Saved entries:
□ □ □ □

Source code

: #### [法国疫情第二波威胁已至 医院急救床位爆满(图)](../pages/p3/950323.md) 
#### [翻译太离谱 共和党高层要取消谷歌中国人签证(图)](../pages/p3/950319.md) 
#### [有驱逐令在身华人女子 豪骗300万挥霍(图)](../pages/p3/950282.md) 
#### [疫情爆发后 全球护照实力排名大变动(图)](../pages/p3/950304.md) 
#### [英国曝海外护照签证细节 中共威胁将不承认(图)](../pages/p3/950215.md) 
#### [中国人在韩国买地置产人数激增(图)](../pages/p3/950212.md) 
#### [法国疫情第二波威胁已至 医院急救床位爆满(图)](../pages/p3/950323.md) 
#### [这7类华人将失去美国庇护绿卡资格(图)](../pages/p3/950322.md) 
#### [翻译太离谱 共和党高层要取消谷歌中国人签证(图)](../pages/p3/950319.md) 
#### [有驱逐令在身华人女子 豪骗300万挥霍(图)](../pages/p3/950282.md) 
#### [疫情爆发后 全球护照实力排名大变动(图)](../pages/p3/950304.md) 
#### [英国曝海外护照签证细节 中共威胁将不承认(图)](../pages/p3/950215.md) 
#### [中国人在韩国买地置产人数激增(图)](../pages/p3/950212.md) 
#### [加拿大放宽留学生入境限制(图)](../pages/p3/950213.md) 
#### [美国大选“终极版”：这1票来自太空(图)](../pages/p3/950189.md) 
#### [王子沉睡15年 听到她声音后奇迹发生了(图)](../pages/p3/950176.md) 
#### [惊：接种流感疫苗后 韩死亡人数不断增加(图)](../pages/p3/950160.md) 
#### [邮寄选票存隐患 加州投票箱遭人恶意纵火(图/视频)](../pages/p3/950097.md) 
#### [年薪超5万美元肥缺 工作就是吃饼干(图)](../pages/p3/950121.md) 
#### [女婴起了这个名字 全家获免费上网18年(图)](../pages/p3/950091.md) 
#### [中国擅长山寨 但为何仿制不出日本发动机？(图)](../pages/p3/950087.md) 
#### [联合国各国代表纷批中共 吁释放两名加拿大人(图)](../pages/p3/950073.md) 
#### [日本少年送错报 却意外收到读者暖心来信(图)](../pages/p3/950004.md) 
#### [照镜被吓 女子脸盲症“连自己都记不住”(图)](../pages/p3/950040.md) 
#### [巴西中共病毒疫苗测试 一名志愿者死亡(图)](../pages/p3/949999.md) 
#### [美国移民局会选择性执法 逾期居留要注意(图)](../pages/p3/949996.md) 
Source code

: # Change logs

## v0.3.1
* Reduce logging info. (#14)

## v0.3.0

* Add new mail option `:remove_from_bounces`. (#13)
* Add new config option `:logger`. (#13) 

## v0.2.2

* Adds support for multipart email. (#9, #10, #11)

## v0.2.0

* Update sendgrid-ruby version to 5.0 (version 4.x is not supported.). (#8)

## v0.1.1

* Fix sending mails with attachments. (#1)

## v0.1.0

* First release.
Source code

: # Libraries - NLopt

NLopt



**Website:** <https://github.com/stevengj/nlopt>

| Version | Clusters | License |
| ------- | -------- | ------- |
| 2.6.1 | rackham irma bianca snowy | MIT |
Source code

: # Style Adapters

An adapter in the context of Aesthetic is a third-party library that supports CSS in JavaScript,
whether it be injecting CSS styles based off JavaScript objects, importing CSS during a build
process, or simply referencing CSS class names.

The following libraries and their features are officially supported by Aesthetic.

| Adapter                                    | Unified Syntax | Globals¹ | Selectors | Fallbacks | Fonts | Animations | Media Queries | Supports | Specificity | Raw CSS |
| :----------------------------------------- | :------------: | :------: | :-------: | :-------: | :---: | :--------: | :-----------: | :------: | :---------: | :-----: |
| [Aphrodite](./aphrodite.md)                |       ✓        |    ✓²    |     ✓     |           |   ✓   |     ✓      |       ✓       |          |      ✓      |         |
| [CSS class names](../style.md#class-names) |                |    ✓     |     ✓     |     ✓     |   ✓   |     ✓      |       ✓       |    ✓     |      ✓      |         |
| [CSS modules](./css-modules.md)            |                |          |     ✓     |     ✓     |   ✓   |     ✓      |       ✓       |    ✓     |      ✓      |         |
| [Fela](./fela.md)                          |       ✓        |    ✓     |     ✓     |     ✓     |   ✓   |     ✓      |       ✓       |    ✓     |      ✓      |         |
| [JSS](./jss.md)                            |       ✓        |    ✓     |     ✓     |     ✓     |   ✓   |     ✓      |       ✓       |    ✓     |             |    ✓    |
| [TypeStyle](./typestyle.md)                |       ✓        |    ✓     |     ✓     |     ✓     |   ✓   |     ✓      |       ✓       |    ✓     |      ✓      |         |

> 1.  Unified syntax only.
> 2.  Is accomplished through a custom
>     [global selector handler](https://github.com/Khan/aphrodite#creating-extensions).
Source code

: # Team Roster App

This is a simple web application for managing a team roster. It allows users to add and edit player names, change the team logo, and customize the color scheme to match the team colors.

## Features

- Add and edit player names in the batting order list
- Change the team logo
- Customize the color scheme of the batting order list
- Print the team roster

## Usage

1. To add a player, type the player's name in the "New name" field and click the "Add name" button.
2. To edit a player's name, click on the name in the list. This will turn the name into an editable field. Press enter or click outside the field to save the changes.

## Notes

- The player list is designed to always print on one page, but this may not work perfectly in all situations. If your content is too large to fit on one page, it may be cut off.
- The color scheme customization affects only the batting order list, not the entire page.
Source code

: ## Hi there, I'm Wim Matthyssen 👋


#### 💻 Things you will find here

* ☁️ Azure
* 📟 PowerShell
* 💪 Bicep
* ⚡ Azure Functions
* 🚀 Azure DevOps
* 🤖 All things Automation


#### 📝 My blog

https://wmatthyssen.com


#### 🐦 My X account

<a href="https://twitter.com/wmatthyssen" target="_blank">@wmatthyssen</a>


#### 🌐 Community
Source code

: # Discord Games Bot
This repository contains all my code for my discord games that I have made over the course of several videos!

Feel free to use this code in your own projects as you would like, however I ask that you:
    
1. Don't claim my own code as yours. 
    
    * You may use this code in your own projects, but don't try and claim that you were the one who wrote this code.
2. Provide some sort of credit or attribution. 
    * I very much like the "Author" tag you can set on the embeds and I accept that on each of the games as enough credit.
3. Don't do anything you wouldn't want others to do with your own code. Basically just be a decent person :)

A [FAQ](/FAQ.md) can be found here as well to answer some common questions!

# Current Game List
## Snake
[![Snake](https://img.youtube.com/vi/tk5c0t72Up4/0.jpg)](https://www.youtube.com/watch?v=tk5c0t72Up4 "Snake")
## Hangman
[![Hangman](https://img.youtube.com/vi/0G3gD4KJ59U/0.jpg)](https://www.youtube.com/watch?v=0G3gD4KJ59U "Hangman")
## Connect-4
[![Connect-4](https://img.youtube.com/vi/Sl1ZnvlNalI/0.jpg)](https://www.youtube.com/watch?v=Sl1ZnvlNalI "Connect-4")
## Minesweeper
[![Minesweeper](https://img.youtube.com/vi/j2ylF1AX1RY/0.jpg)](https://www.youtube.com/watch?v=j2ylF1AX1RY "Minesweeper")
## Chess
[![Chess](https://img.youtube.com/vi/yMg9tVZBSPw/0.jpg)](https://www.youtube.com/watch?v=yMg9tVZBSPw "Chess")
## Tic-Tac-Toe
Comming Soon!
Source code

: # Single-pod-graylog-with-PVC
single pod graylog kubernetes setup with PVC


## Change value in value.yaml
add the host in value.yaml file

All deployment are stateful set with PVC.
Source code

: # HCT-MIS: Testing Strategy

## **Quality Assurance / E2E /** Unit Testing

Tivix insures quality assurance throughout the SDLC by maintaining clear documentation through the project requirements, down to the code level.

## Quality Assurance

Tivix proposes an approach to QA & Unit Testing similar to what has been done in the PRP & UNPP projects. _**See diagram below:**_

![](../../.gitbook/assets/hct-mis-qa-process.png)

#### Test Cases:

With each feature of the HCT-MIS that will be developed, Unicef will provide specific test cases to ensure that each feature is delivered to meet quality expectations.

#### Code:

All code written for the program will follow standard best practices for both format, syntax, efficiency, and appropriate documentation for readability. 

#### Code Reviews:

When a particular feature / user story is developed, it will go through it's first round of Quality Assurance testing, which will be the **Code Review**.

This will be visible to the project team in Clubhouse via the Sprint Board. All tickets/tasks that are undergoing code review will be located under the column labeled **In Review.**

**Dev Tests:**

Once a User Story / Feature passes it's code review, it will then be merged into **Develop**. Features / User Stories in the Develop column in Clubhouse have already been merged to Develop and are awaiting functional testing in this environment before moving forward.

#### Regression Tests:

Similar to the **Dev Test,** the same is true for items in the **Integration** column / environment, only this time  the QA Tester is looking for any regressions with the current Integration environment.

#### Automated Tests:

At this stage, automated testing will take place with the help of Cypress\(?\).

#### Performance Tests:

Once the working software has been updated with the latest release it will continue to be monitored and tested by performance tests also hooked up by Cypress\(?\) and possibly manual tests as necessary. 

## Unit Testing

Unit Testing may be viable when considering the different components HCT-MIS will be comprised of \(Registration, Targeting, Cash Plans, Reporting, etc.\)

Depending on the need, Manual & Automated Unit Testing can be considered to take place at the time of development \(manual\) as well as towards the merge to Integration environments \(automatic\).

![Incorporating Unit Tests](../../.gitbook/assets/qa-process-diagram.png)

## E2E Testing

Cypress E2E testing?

□ □ □ □

__REQUIRED ACTION__: Given the records above, return exactly the lines starting at the line containing "- Change the team logo" and ending at the line containing "1. To add a", including both.

__WRITTEN ANSWER__:
- Change the team logo
- Customize the color scheme of the batting order list
- Print the team roster

## Usage

1. To add a player, type the player's name in the "New name" field and click the "Add name" button.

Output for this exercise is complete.